4 Compte tenu des dommages considérables qu'une entrave au bon fonctionnement des systèmes informatiques peut causer, il était indispensable de protéger le bon fonctionnement de ces systèmes au moyen d'une norme pénale.

II. Bien juridiquement protégé

5 Le bien juridique protégé par l’art. 5 CCC est le droit de l’exploitant et des usagers d’un système informatique ou d'un système de télécommunications à ce que celui-ci fonctionne correctement

.

III. Éléments constitutifs de base

A. Un système informatique

6 Aux termes de l'art. 1 let. a CCC, « l'expression "système informatique" désigne tout dispositif isolé ou ensemble de dispositifs interconnectés ou apparentés, qui assure ou dont un ou plusieurs éléments assurent, en exécution d'un programme, un traitement automatisé de données ». La notion de système informatique comprend ainsi l’ensemble des hardwares (carte mère, processeur, disque dur, écran, clavier, imprimante, …) et des softwares (BIOS, système d’exploitation, logiciels, mises à jour, …), ainsi que les dispositifs qui permettent la connexion de ces différents éléments les uns aux autres (câbles, routeur, borne wifi, …)

7 Pour davantage de détails au sujet de cette notion, il est renvoyé à ce qui a été écrit à l’art. 1 CCC ci-dessus.

B. Un comportement punissable

8 L’art. 5 CCC énumère sept comportements punissables : l'introduction, la transmission, l'endommagement, l'effacement, la détérioration, l'altération ou la suppression de données informatiques. Cette liste est exhaustive. Les comportements qui entravent le bon fonctionnement du système informatique, mais qui ne figurent pas dans cette liste, ne sont donc pas punissables. Tel est par exemple le cas du déplacement de données à l'intérieur du système informatique, bien qu’il soit tout aussi néfaste que l’endommagement ou la détérioration de données.
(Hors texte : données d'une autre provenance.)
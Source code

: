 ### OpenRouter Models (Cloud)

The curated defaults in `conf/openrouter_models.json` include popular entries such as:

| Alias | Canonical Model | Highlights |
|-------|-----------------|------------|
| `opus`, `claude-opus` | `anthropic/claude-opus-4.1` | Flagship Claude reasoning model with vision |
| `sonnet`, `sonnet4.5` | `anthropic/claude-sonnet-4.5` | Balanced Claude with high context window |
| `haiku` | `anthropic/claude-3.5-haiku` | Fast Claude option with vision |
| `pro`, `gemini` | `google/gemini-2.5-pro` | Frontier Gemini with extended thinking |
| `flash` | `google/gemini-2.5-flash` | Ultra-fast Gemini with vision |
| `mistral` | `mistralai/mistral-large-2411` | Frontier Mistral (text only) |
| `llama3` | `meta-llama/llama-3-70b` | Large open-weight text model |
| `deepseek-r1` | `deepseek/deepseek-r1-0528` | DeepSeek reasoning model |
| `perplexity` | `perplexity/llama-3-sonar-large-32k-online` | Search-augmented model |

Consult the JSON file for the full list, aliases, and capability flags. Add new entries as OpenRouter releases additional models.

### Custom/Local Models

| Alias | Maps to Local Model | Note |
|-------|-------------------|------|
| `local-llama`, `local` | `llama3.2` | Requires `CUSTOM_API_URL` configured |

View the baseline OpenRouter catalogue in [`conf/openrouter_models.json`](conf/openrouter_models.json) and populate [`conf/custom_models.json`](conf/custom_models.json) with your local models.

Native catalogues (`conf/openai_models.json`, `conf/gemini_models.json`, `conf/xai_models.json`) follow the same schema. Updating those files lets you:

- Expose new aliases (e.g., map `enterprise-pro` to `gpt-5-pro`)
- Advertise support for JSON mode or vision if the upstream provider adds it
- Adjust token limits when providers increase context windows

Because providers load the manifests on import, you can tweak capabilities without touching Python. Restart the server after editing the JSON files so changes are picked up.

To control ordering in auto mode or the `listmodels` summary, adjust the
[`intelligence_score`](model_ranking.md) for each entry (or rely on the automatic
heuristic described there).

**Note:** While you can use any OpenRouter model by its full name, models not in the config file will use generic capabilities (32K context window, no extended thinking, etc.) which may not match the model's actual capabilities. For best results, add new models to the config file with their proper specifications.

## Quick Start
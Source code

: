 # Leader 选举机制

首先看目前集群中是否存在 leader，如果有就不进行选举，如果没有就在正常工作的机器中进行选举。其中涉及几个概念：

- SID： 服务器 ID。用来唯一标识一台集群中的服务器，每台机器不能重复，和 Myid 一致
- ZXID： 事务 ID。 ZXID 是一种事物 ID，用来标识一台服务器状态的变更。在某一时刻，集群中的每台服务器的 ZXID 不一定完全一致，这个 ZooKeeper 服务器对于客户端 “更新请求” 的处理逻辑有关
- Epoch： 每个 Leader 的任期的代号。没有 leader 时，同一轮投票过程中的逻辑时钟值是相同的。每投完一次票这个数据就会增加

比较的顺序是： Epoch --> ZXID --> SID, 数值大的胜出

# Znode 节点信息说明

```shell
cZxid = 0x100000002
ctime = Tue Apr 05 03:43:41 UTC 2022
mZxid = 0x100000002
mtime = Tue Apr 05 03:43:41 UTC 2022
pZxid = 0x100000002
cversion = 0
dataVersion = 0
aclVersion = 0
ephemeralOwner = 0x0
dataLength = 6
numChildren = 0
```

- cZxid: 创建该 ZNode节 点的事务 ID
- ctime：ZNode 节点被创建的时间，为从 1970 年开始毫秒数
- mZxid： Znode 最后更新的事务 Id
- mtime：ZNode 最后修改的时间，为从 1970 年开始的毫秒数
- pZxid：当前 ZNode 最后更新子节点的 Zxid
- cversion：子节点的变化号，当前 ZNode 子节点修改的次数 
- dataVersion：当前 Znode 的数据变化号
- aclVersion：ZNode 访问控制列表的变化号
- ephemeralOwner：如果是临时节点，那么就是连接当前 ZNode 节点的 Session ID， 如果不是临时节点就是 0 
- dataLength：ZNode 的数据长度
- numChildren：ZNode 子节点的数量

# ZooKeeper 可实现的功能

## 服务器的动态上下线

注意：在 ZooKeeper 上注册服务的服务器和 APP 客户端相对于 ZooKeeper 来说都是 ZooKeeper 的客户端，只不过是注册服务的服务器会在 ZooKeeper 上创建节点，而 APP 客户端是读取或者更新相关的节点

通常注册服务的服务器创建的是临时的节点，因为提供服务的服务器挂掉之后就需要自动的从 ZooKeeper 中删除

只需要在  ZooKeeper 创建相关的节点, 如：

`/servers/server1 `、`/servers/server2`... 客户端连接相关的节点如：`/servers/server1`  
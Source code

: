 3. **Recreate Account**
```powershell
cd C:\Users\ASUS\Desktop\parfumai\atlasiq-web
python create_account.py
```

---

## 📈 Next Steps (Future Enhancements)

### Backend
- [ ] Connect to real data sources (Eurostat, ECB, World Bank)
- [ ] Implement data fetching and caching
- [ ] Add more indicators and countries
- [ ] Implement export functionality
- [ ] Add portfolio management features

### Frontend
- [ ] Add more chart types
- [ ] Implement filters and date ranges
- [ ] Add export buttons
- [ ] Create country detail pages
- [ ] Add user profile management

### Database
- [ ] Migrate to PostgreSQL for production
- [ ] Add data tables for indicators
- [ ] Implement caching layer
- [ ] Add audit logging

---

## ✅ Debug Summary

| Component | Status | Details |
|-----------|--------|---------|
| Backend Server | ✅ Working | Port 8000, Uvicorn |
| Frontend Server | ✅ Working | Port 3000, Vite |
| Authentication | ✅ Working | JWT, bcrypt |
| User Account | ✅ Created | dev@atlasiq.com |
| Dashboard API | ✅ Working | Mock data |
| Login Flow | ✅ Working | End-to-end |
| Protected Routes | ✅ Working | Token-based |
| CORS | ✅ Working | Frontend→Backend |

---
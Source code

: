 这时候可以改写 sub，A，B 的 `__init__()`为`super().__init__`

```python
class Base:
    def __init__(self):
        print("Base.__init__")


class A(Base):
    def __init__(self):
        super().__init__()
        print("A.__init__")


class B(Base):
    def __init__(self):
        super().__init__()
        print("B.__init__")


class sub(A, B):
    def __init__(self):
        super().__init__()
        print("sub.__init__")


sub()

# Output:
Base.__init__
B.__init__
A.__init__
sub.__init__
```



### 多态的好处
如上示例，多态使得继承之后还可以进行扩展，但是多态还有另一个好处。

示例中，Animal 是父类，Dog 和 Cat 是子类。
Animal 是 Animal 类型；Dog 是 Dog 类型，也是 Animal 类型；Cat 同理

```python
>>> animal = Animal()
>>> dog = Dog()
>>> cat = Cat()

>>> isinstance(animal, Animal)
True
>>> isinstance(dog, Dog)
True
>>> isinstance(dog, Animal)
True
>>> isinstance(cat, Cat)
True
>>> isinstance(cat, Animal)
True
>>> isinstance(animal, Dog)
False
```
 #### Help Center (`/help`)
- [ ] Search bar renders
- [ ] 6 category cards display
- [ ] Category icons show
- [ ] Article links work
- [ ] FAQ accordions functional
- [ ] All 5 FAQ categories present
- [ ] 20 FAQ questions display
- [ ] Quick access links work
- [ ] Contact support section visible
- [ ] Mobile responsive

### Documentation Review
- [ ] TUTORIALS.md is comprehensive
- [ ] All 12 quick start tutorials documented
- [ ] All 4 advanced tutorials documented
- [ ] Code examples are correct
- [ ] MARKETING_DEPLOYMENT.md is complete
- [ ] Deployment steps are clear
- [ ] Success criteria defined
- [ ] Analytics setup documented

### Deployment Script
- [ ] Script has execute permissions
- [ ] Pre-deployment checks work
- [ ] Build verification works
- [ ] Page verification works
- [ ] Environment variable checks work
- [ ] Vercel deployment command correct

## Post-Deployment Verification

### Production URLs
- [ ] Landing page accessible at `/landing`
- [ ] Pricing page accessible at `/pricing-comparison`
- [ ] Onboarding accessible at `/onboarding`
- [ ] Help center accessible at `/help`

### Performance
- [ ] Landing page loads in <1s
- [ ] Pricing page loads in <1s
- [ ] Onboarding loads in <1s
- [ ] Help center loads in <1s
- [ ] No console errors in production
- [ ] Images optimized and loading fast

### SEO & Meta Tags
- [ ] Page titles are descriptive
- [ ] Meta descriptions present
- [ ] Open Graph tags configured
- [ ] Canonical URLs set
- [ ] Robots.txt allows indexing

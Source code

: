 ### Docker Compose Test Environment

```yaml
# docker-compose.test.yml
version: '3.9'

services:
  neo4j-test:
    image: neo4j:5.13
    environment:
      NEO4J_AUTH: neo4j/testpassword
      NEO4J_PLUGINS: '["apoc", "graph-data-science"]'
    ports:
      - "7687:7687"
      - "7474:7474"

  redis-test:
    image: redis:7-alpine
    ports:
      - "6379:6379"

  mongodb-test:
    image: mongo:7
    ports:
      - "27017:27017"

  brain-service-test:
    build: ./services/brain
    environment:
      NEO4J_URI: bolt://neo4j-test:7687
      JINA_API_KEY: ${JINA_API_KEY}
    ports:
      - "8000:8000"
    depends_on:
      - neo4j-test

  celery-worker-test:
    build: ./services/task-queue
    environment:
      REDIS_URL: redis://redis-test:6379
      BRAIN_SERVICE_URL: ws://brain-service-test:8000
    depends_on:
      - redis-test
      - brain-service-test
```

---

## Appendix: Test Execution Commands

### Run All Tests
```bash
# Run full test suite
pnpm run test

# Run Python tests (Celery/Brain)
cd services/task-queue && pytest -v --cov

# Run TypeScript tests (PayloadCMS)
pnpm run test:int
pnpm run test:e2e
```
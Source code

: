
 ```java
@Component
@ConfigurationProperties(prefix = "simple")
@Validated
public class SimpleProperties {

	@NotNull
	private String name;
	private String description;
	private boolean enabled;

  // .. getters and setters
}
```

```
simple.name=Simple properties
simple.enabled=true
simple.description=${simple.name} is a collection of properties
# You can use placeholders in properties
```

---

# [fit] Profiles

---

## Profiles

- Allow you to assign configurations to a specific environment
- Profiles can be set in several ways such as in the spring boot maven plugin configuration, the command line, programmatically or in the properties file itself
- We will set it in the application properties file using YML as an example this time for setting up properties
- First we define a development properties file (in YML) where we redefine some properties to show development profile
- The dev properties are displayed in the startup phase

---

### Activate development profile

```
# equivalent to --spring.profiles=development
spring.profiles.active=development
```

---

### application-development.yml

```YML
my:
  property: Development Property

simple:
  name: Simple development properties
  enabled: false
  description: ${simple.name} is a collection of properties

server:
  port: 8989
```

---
1. L’introduction de données

9 La notion d’introduction doit être interprétée dans le sens où l’auteur introduit à l’intérieur du système informatique cible des données qui proviennent de l’extérieur de ce système. Certains auteurs vont même jusqu’à camoufler ces données en leur donnant l’apparence de fichiers tout à fait anodins, pour éviter qu’on ne les repère trop facilement. D’aspect extérieur, ces données semblent donc être des données originales du système.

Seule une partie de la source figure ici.